▶ [WHAT YOU HAVE TO DO]
Write the entries below out again exactly, but skip the pictures.

▶ [AVAILABLE RECORDS]
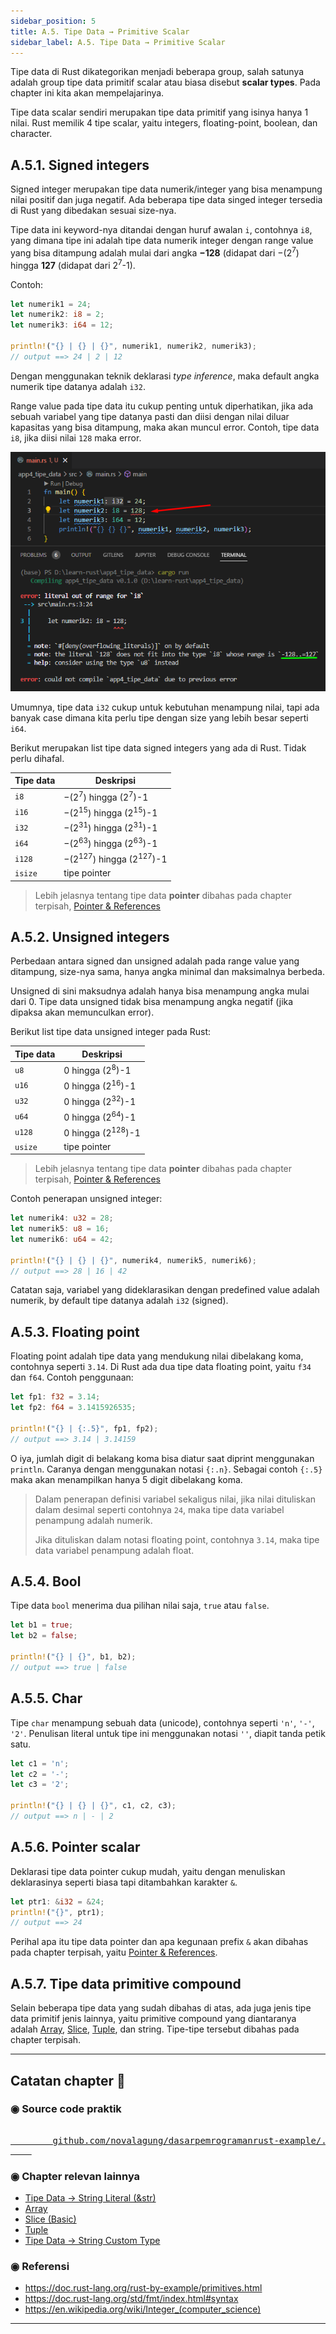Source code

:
 ```yaml
---
sidebar_position: 5
title: A.5. Tipe Data → Primitive Scalar
sidebar_label: A.5. Tipe Data → Primitive Scalar
---
```


Tipe data di Rust dikategorikan menjadi beberapa group, salah satunya adalah group tipe data primitif scalar atau biasa disebut **scalar types**. Pada chapter ini kita akan mempelajarinya.

Tipe data scalar sendiri merupakan tipe data primitif yang isinya hanya 1 nilai. Rust memilik 4 tipe scalar, yaitu integers, floating-point, boolean, dan character.

## A.5.1. Signed integers

Signed integer merupakan tipe data numerik/integer yang bisa menampung nilai positif dan juga negatif. Ada beberapa tipe data singed integer tersedia di Rust yang dibedakan sesuai size-nya.

Tipe data ini keyword-nya ditandai dengan huruf awalan `i`, contohnya `i8`, yang dimana tipe ini adalah tipe data numerik integer dengan range value yang bisa ditampung adalah mulai dari angka **−128** (didapat dari −(2<sup>7</sup>) hingga **127** (didapat dari 2<sup>7</sup>-1).

Contoh:

```rust
let numerik1 = 24;
let numerik2: i8 = 2;
let numerik3: i64 = 12;

println!("{} | {} | {}", numerik1, numerik2, numerik3);
// output ==> 24 | 2 | 12
```

Dengan menggunakan teknik deklarasi *type inference*, maka default angka numerik tipe datanya adalah `i32`.

Range value pada tipe data itu cukup penting untuk diperhatikan, jika ada sebuah variabel yang tipe datanya pasti dan diisi dengan nilai diluar kapasitas yang bisa ditampung, maka akan muncul error. Contoh, tipe data `i8`, jika diisi nilai `128` maka error.

![data type error](img/tipe-data-primitive-scalar-1.png)

Umumnya, tipe data `i32` cukup untuk kebutuhan menampung nilai, tapi ada banyak case dimana kita perlu tipe dengan size yang lebih besar seperti `i64`.

Berikut merupakan list tipe data signed integers yang ada di Rust. Tidak perlu dihafal.

| Tipe data | Deskripsi |
| - | - |
| `i8` | −(2<sup>7</sup>) hingga (2<sup>7</sup>)-1 |
| `i16` | −(2<sup>15</sup>) hingga (2<sup>15</sup>)-1 |
| `i32` | −(2<sup>31</sup>) hingga (2<sup>31</sup>)-1 |
| `i64` | −(2<sup>63</sup>) hingga (2<sup>63</sup>)-1 |
| `i128` | −(2<sup>127</sup>) hingga (2<sup>127</sup>)-1 |
| `isize` | tipe pointer |

> Lebih jelasnya tentang tipe data **pointer** dibahas pada chapter terpisah, [Pointer & References](/basic/pointer-references)

## A.5.2. Unsigned integers

Perbedaan antara signed dan unsigned adalah pada range value yang ditampung, size-nya sama, hanya angka minimal dan maksimalnya berbeda.

Unsigned di sini maksudnya adalah hanya bisa menampung angka mulai dari 0. Tipe data unsigned tidak bisa menampung angka negatif (jika dipaksa akan memunculkan error).

Berikut list tipe data unsigned integer pada Rust:

| Tipe data | Deskripsi |
| - | - |
| `u8` | 0 hingga (2<sup>8</sup>)-1 |
| `u16` | 0 hingga (2<sup>16</sup>)-1 |
| `u32` | 0 hingga (2<sup>32</sup>)-1 |
| `u64` | 0 hingga (2<sup>64</sup>)-1 |
| `u128` | 0 hingga (2<sup>128</sup>)-1 |
| `usize` | tipe pointer |

> Lebih jelasnya tentang tipe data **pointer** dibahas pada chapter terpisah, [Pointer & References](/basic/pointer-references)

Contoh penerapan unsigned integer:

```rust
let numerik4: u32 = 28;
let numerik5: u8 = 16;
let numerik6: u64 = 42;

println!("{} | {} | {}", numerik4, numerik5, numerik6);
// output ==> 28 | 16 | 42
```

Catatan saja, variabel yang dideklarasikan dengan predefined value adalah numerik, by default tipe datanya adalah `i32` (signed).

## A.5.3. Floating point

Floating point adalah tipe data yang mendukung nilai dibelakang koma, contohnya seperti `3.14`. Di Rust ada dua tipe data floating point, yaitu `f34` dan `f64`. Contoh penggunaan:

```rust
let fp1: f32 = 3.14;
let fp2: f64 = 3.1415926535;

println!("{} | {:.5}", fp1, fp2);
// output ==> 3.14 | 3.14159
```

O iya, jumlah digit di belakang koma bisa diatur saat diprint menggunakan `println`. Caranya dengan menggunakan notasi `{:.n}`. Sebagai contoh `{:.5}` maka akan menampilkan hanya 5 digit dibelakang koma.

> Dalam penerapan definisi variabel sekaligus nilai, jika nilai dituliskan dalam desimal seperti contohnya `24`, maka tipe data variabel penampung adalah numerik.
>
> Jika dituliskan dalam notasi floating point, contohnya `3.14`, maka tipe data variabel penampung adalah float.

## A.5.4. Bool

Tipe data `bool` menerima dua pilihan nilai saja, `true` atau `false`.

```rust
let b1 = true;
let b2 = false;

println!("{} | {}", b1, b2);
// output ==> true | false
```

## A.5.5. Char

Tipe `char` menampung sebuah data (unicode), contohnya seperti `'n'`, `'-'`, `'2'`. Penulisan literal untuk tipe ini menggunakan notasi `''`, diapit tanda petik satu.

```rust
let c1 = 'n';
let c2 = '-';
let c3 = '2';

println!("{} | {} | {}", c1, c2, c3);
// output ==> n | - | 2
```

## A.5.6. Pointer scalar

Deklarasi tipe data pointer cukup mudah, yaitu dengan menuliskan deklarasinya seperti biasa tapi ditambahkan karakter `&`.

```rust
let ptr1: &i32 = &24;
println!("{}", ptr1);
// output ==> 24
```

Perihal apa itu tipe data pointer dan apa kegunaan prefix `&` akan dibahas pada chapter terpisah, yaitu [Pointer & References](/basic/pointer-references).

## A.5.7. Tipe data primitive compound

Selain beberapa tipe data yang sudah dibahas di atas, ada juga jenis tipe data primitif jenis lainnya, yaitu primitive compound yang diantaranya adalah [Array](/basic/array), [Slice](/basic/slice), [Tuple](/basic/tuple), dan string. Tipe-tipe tersebut dibahas pada chapter terpisah.

---

## Catatan chapter 📑

### ◉ Source code praktik

<pre>
    <a href="https://github.com/novalagung/dasarpemrogramanrust-example/tree/master/tipe_data_primitive_scalar">
        github.com/novalagung/dasarpemrogramanrust-example/../tipe_data_primitive_scalar
    </a>
</pre>

### ◉ Chapter relevan lainnya

- [Tipe Data → String Literal (&str)](/basic/tipe-data-string-literal)
- [Array](/basic/array)
- [Slice (Basic)](/basic/slice)
- [Tuple](/basic/tuple)
- [Tipe Data → String Custom Type](/basic/tipe-data-custom-type-string-slice)

### ◉ Referensi

- https://doc.rust-lang.org/rust-by-example/primitives.html
- https://doc.rust-lang.org/std/fmt/index.html#syntax
- https://en.wikipedia.org/wiki/Integer_(computer_science)

---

▶ [ANSWER FOR THE TASK]
Source code

:
 ```yaml
---
sidebar_position: 5
title: A.5. Tipe Data → Primitive Scalar
sidebar_label: A.5. Tipe Data → Primitive Scalar
---
```


Tipe data di Rust dikategorikan menjadi beberapa group, salah satunya adalah group tipe data primitif scalar atau biasa disebut **scalar types**. Pada chapter ini kita akan mempelajarinya.

Tipe data scalar sendiri merupakan tipe data primitif yang isinya hanya 1 nilai. Rust memilik 4 tipe scalar, yaitu integers, floating-point, boolean, dan character.

## A.5.1. Signed integers

Signed integer merupakan tipe data numerik/integer yang bisa menampung nilai positif dan juga negatif. Ada beberapa tipe data singed integer tersedia di Rust yang dibedakan sesuai size-nya.

Tipe data ini keyword-nya ditandai dengan huruf awalan `i`, contohnya `i8`, yang dimana tipe ini adalah tipe data numerik integer dengan range value yang bisa ditampung adalah mulai dari angka **−128** (didapat dari −(2<sup>7</sup>) hingga **127** (didapat dari 2<sup>7</sup>-1).

Contoh:

```rust
let numerik1 = 24;
let numerik2: i8 = 2;
let numerik3: i64 = 12;

println!("{} | {} | {}", numerik1, numerik2, numerik3);
// output ==> 24 | 2 | 12
```

Dengan menggunakan teknik deklarasi *type inference*, maka default angka numerik tipe datanya adalah `i32`.

Range value pada tipe data itu cukup penting untuk diperhatikan, jika ada sebuah variabel yang tipe datanya pasti dan diisi dengan nilai diluar kapasitas yang bisa ditampung, maka akan muncul error. Contoh, tipe data `i8`, jika diisi nilai `128` maka error.

![data type error](img/tipe-data-primitive-scalar-1.png)

Umumnya, tipe data `i32` cukup untuk kebutuhan menampung nilai, tapi ada banyak case dimana kita perlu tipe dengan size yang lebih besar seperti `i64`.

Berikut merupakan list tipe data signed integers yang ada di Rust. Tidak perlu dihafal.

| Tipe data | Deskripsi |
| - | - |
| `i8` | −(2<sup>7</sup>) hingga (2<sup>7</sup>)-1 |
| `i16` | −(2<sup>15</sup>) hingga (2<sup>15</sup>)-1 |
| `i32` | −(2<sup>31</sup>) hingga (2<sup>31</sup>)-1 |
| `i64` | −(2<sup>63</sup>) hingga (2<sup>63</sup>)-1 |
| `i128` | −(2<sup>127</sup>) hingga (2<sup>127</sup>)-1 |
| `isize` | tipe pointer |

> Lebih jelasnya tentang tipe data **pointer** dibahas pada chapter terpisah, [Pointer & References](/basic/pointer-references)

## A.5.2. Unsigned integers

Perbedaan antara signed dan unsigned adalah pada range value yang ditampung, size-nya sama, hanya angka minimal dan maksimalnya berbeda.

Unsigned di sini maksudnya adalah hanya bisa menampung angka mulai dari 0. Tipe data unsigned tidak bisa menampung angka negatif (jika dipaksa akan memunculkan error).

Berikut list tipe data unsigned integer pada Rust:

| Tipe data | Deskripsi |
| - | - |
| `u8` | 0 hingga (2<sup>8</sup>)-1 |
| `u16` | 0 hingga (2<sup>16</sup>)-1 |
| `u32` | 0 hingga (2<sup>32</sup>)-1 |
| `u64` | 0 hingga (2<sup>64</sup>)-1 |
| `u128` | 0 hingga (2<sup>128</sup>)-1 |
| `usize` | tipe pointer |

> Lebih jelasnya tentang tipe data **pointer** dibahas pada chapter terpisah, [Pointer & References](/basic/pointer-references)

Contoh penerapan unsigned integer:

```rust
let numerik4: u32 = 28;
let numerik5: u8 = 16;
let numerik6: u64 = 42;

println!("{} | {} | {}", numerik4, numerik5, numerik6);
// output ==> 28 | 16 | 42
```

Catatan saja, variabel yang dideklarasikan dengan predefined value adalah numerik, by default tipe datanya adalah `i32` (signed).

## A.5.3. Floating point

Floating point adalah tipe data yang mendukung nilai dibelakang koma, contohnya seperti `3.14`. Di Rust ada dua tipe data floating point, yaitu `f34` dan `f64`. Contoh penggunaan:

```rust
let fp1: f32 = 3.14;
let fp2: f64 = 3.1415926535;

println!("{} | {:.5}", fp1, fp2);
// output ==> 3.14 | 3.14159
```

O iya, jumlah digit di belakang koma bisa diatur saat diprint menggunakan `println`. Caranya dengan menggunakan notasi `{:.n}`. Sebagai contoh `{:.5}` maka akan menampilkan hanya 5 digit dibelakang koma.

> Dalam penerapan definisi variabel sekaligus nilai, jika nilai dituliskan dalam desimal seperti contohnya `24`, maka tipe data variabel penampung adalah numerik.
>
> Jika dituliskan dalam notasi floating point, contohnya `3.14`, maka tipe data variabel penampung adalah float.

## A.5.4. Bool

Tipe data `bool` menerima dua pilihan nilai saja, `true` atau `false`.

```rust
let b1 = true;
let b2 = false;

println!("{} | {}", b1, b2);
// output ==> true | false
```

## A.5.5. Char

Tipe `char` menampung sebuah data (unicode), contohnya seperti `'n'`, `'-'`, `'2'`. Penulisan literal untuk tipe ini menggunakan notasi `''`, diapit tanda petik satu.

```rust
let c1 = 'n';
let c2 = '-';
let c3 = '2';

println!("{} | {} | {}", c1, c2, c3);
// output ==> n | - | 2
```

## A.5.6. Pointer scalar

Deklarasi tipe data pointer cukup mudah, yaitu dengan menuliskan deklarasinya seperti biasa tapi ditambahkan karakter `&`.

```rust
let ptr1: &i32 = &24;
println!("{}", ptr1);
// output ==> 24
```

Perihal apa itu tipe data pointer dan apa kegunaan prefix `&` akan dibahas pada chapter terpisah, yaitu [Pointer & References](/basic/pointer-references).

## A.5.7. Tipe data primitive compound

Selain beberapa tipe data yang sudah dibahas di atas, ada juga jenis tipe data primitif jenis lainnya, yaitu primitive compound yang diantaranya adalah [Array](/basic/array), [Slice](/basic/slice), [Tuple](/basic/tuple), dan string. Tipe-tipe tersebut dibahas pada chapter terpisah.

---

## Catatan chapter 📑

### ◉ Source code praktik

<pre>
    <a href="https://github.com/novalagung/dasarpemrogramanrust-example/tree/master/tipe_data_primitive_scalar">
        github.com/novalagung/dasarpemrogramanrust-example/../tipe_data_primitive_scalar
    </a>
</pre>

### ◉ Chapter relevan lainnya

- [Tipe Data → String Literal (&str)](/basic/tipe-data-string-literal)
- [Array](/basic/array)
- [Slice (Basic)](/basic/slice)
- [Tuple](/basic/tuple)
- [Tipe Data → String Custom Type](/basic/tipe-data-custom-type-string-slice)

### ◉ Referensi

- https://doc.rust-lang.org/rust-by-example/primitives.html
- https://doc.rust-lang.org/std/fmt/index.html#syntax
- https://en.wikipedia.org/wiki/Integer_(computer_science)

---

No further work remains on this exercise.